Le philioquiste le plus explicite parmi les Pères de la doctrine sûre énumérés par le deuxième concile constantinopolitain est saint Augustin. Dans son œuvre consacrée à la Trinité, il reprend le parallèle entre la génération du Fils et l'exhalaison de l'Esprit, que nous avons déjà vu chez Ambroise et Athanase, ce qui le conduit à une clarification de grande importance : "Qui peut comprendre (...) que le Père a donné la vie au Fils non pas comme à un être qui existait déjà sans avoir la vie, mais qu'il l'a engendré hors du temps, de sorte que la vie que le Père a donnée au Fils en l'engendrant est coéternelle à la vie du Père qui la lui a donnée ; Qu'il comprenne, dis-je, que de même que le Père a en lui la propriété d'être le commencement de la procession du Saint-Esprit, de même il a donné au Fils d'être le commencement de la procession du même Saint-Esprit, procession hors du temps dans l'un et dans l'autre cas, et qu'il comprenne qu'il a été dit que le Saint-Esprit procède du Père, de sorte que l'on puisse comprendre que le Fils étant aussi le principe de la procession du Saint-Esprit, vient au Fils du Père. Remarquez encore comment le passage de Jn 15,26 est interprété dans un sens inclusif de la procession également de la part du Fils : précisément parce que l'Esprit procède du Père, il ne procède pas du Père seul, mais aussi du Fils, qui a tout reçu du Père, y compris le pouvoir d'inspiration de l'Esprit : "Car si tout ce que le Fils a, il le reçoit du Père, il le reçoit aussi du Père comme principe d'où procède le Saint-Esprit." C'est pourquoi l'Esprit "procède principalement du Père et, par le don que le Père fait au Fils sans intervalle de temps, du Père et du Fils ensemble" (De Trinitate XV, 26. 47).

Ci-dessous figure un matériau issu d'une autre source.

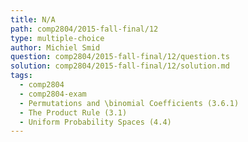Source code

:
 ```yaml
---
title: N/A
path: comp2804/2015-fall-final/12
type: multiple-choice
author: Michiel Smid
question: comp2804/2015-fall-final/12/question.ts
solution: comp2804/2015-fall-final/12/solution.md
tags:
  - comp2804
  - comp2804-exam
  - Permutations and \binomial Coefficients (3.6.1)
  - The Product Rule (3.1)
  - Uniform Probability Spaces (4.4)
---
```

C'est sur la base de ces textes que de nombreux saints latins affirmeront plus tard la procession de l'Esprit depuis le Père et le Fils, depuis saint Fulgence de Ruspe jusqu'au pape saint Léon III, en passant par saint Césaire d'Arles, saint Grégoire le Grand et saint Isidore de Séville. Ce sont de saints Docteurs qui étaient estimés et vénérés par les Grecs et les Latins non seulement au premier millénaire, mais encore aujourd'hui. Le moins que l'on puisse conclure est que la doctrine filioquiste avait été enseignée pendant des siècles par de nombreux Pères et saints sans que cela conduise à une quelconque accusation d'hérésie du côté oriental. Ces mêmes Pères, qui n'avaient jamais lu Jean 15, 26 comme témoignage de la procession de l'Esprit venant du Père seul, avaient également entretenu une relation profonde entre la Trinité économique - notamment l'envoi du Fils au monde par le Père, et l'envoi du Saint-Esprit dans le monde par le Père et le Fils – et la Trinité immanente.